Selon le diplomate français, ce troisième lot de documents concerne les archives du ministère français de l’Intérieur, notamment le service de coopération policière présent au Burkina Faso, au moment des faits, et la Direction générale de la sécurité intérieure. Ce lot de documents arrive au moment où le dossier confié à un juge depuis fin 2015, a connu une avancée considérable et est en passe de passer en jugement, après l’audience de confirmation de charge de la Chambre criminelle qui a abouti à la mise en accusation de Blaise Compaoré et de 13 autres personnes.
C’est donc à un dossier déjà bouclé en instruction que ces archives censées «apporter» plus de clarté sur cette fin tragique du fringuant capitaine, père de la révolution burkinabè viennent en complément.
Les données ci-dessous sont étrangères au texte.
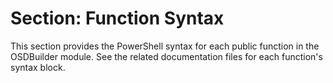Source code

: # Section: Function Syntax

This section provides the PowerShell syntax for each public function in the OSDBuilder module. See the related documentation files for each function's syntax block.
Si l’on peut se réjouir de cette remise qui boucle la boucle, il convient donc de regretter avec l’ambassadeur Luc Hallade leur venue tardive dans cette affaire dont les ramifications vont au-delà des frontières de l’ex-Haute-Volta et même du continent africain. Notamment quel rôle la France sous cohabitation a-t-elle joué et jusqu’où ? «Vous êtes tranchant, mais vous tranchez trop», avait répondu Mitterrand à Sankara lors d’échanges des toasts à Ouagadougou le 17 novembre 1986. Sankara dérangeait et pas seulement en Afrique mais aussi l’Occident en particulier l’ex-métropole.
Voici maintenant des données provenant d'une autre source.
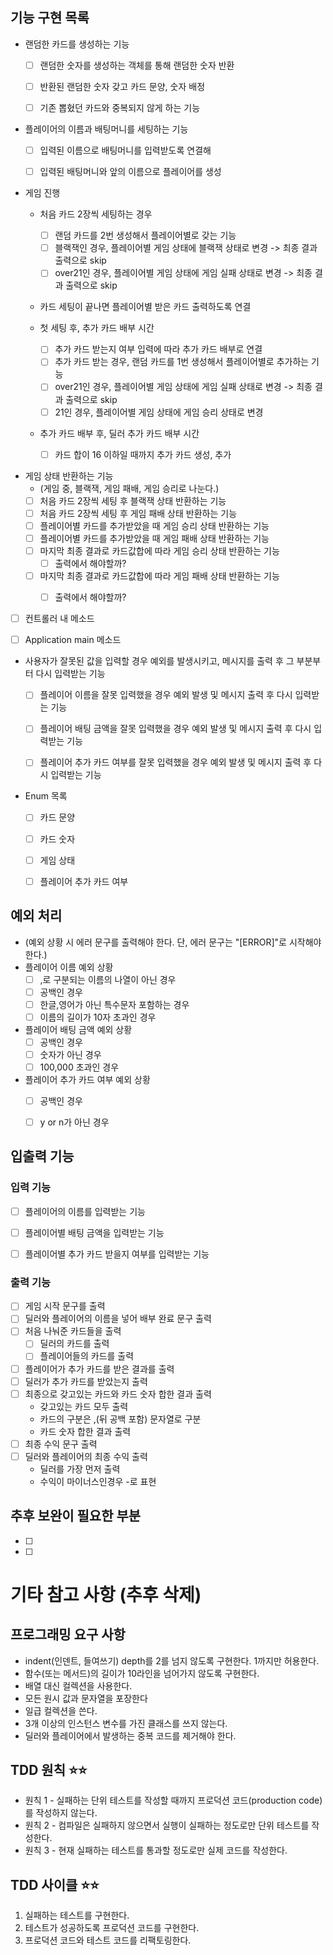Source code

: ## 기능 구현 목록 
- 랜덤한 카드를 생성하는 기능
  - [ ] 랜덤한 숫자를 생성하는 객체를 통해 랜덤한 숫자 반환
  - [ ] 반환된 랜덤한 숫자 갖고 카드 문양, 숫자 배정
  - [ ] 기존 뽑혔던 카드와 중복되지 않게 하는 기능


- 플레이어의 이름과 배팅머니를 세팅하는 기능
  - [ ] 입력된 이름으로 배팅머니를 입력받도록 연결해 
  - [ ] 입력된 배팅머니와 앞의 이름으로 플레이어를 생성 


- 게임 진행
  - 처음 카드 2장씩 세팅하는 경우
    - [ ] 랜덤 카드를 2번 생성해서 플레이어별로 갖는 기능
    - [ ] 블랙잭인 경우, 플레이어별 게임 상태에 블랙잭 상태로 변경 -> 최종 결과 출력으로 skip
    - [ ] over21인 경우, 플레이어별 게임 상태에 게임 실패 상태로 변경 -> 최종 결과 출력으로 skip

  - 카드 세팅이 끝나면 플레이어별 받은 카드 출력하도록 연결

  - 첫 세팅 후, 추가 카드 배부 시간
    - [ ] 추가 카드 받는지 여부 입력에 따라 추가 카드 배부로 연결
    - [ ] 추가 카드 받는 경우, 랜덤 카드를 1번 생성해서 플레이어별로 추가하는 기능
    - [ ] over21인 경우, 플레이어별 게임 상태에 게임 실패 상태로 변경 -> 최종 결과 출력으로 skip
    - [ ] 21인 경우, 플레이어별 게임 상태에 게임 승리 상태로 변경 
    
  - 추가 카드 배부 후, 딜러 추가 카드 배부 시간
    - [ ] 카드 합이 16 이하일 때까지 추가 카드 생성, 추가


- 게임 상태 반환하는 기능
  - (게임 중, 블랙잭, 게임 패배, 게임 승리로 나눈다.)
  - [ ] 처음 카드 2장씩 세팅 후 블랙잭 상태 반환하는 기능
  - [ ] 처음 카드 2장씩 세팅 후 게임 패배 상태 반환하는 기능
  - [ ] 플레이어별 카드를 추가받았을 때 게임 승리 상태 반환하는 기능
  - [ ] 플레이어별 카드를 추가받았을 때 게임 패배 상태 반환하는 기능
  - [ ] 마지막 최종 결과로 카드값합에 따라 게임 승리 상태 반환하는 기능
    - [ ] 출력에서 해야할까?
  - [ ] 마지막 최종 결과로 카드값합에 따라 게임 패배 상태 반환하는 기능
    - [ ] 출력에서 해야할까?


- [ ] 컨트롤러 내 메소드
- [ ] Application main 메소드


- 사용자가 잘못된 값을 입력할 경우 예외를 발생시키고, 메시지를 출력 후 그 부분부터 다시 입력받는 기능
  - [ ] 플레이어 이름을 잘못 입력했을 경우 예외 발생 및 메시지 출력 후 다시 입력받는 기능
  - [ ] 플레이어 배팅 금액을 잘못 입력했을 경우 예외 발생 및 메시지 출력 후 다시 입력받는 기능
  - [ ] 플레이어 추가 카드 여부를 잘못 입력했을 경우 예외 발생 및 메시지 출력 후 다시 입력받는 기능


- Enum 목록
  - [ ] 카드 문양
  - [ ] 카드 숫자
  - [ ] 게임 상태
  - [ ] 플레이어 추가 카드 여부


## 예외 처리
- (예외 상황 시 에러 문구를 출력해야 한다. 단, 에러 문구는 "[ERROR]"로 시작해야 한다.)
- 플레이어 이름 예외 상황
  - [ ] ,로 구분되는 이름의 나열이 아닌 경우
  - [ ] 공백인 경우
  - [ ] 한글,영어가 아닌 특수문자 포함하는 경우
  - [ ] 이름의 길이가 10자 초과인 경우

- 플레이어 배팅 금액 예외 상황
  - [ ] 공백인 경우
  - [ ] 숫자가 아닌 경우
  - [ ] 100,000 초과인 경우
  
- 플레이어 추가 카드 여부 예외 상황
  - [ ] 공백인 경우
  - [ ] y or n가 아닌 경우


## 입출력 기능
### 입력 기능
- [ ] 플레이어의 이름를 입력받는 기능
- [ ] 플레이어별 배팅 금액을 입력받는 기능
- [ ] 플레이어별 추가 카드 받을지 여부를 입력받는 기능


### 출력 기능
- [ ] 게임 시작 문구를 출력
- [ ] 딜러와 플레이어의 이름을 넣어 배부 완료 문구 출력
- [ ] 처음 나눠준 카드들을 출력
  - [ ] 딜러의 카드를 출력
  - [ ] 플레이어들의 카드를 출력
- [ ] 플레이어가 추가 카드를 받은 결과를 출력
- [ ] 딜러가 추가 카드를 받았는지 출력
- [ ] 최종으로 갖고있는 카드와 카드 숫자 합한 결과 출력
  - 갖고있는 카드 모두 출력
  - 카드의 구분은 ,(뒤 공백 포함) 문자열로 구분
  - 카드 숫자 합한 결과 출력
- [ ] 최종 수익 문구 출력
- [ ] 딜러와 플레이어의 최종 수익 출력
  - 딜러를 가장 먼저 출력
  - 수익이 마이너스인경우 -로 표현


## 추후 보완이 필요한 부분
- [ ] 
- [ ] 


# 기타 참고 사항 (추후 삭제)



## 프로그래밍 요구 사항
- indent(인덴트, 들여쓰기) depth를 2를 넘지 않도록 구현한다. 1까지만 허용한다.
- 함수(또는 메서드)의 길이가 10라인을 넘어가지 않도록 구현한다.
- 배열 대신 컬렉션을 사용한다.
- 모든 원시 값과 문자열을 포장한다
- 일급 컬렉션을 쓴다.
- 3개 이상의 인스턴스 변수를 가진 클래스를 쓰지 않는다.
- 딜러와 플레이어에서 발생하는 중복 코드를 제거해야 한다.


## TDD 원칙 ⭐️⭐️
- 원칙 1 - 실패하는 단위 테스트를 작성할 때까지 프로덕션 코드(production code)를 작성하지 않는다.
- 원칙 2 - 컴파일은 실패하지 않으면서 실행이 실패하는 정도로만 단위 테스트를 작성한다.
- 원칙 3 - 현재 실패하는 테스트를 통과할 정도로만 실제 코드를 작성한다.
## TDD 사이클 ⭐️⭐️
1. 실패하는 테스트를 구현한다.
2. 테스트가 성공하도록 프로덕션 코드를 구현한다.
3. 프로덕션 코드와 테스트 코드를 리팩토링한다.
Sans présager du contenu de ces documents transmis à la justice burkinabè, tout le mal que l’on pourrait espérer sur cette coopération judiciaire entre la France et son ex-colonie, c’est qu’ils permettent de lever les équivoques sur les rôles joués par la France mais aussi par les puissances étrangères dans la fin tragique du Che africain et de ses douze compagnons. C’est du reste, ce qu’a laissé entendre le ministre Koné après avoir reçu ce lot de documents des mains de l’ambassadeur français. Les informations contenues dans ce lot de documents devraient apporter plus de précisions au juge dans la suite de son travail.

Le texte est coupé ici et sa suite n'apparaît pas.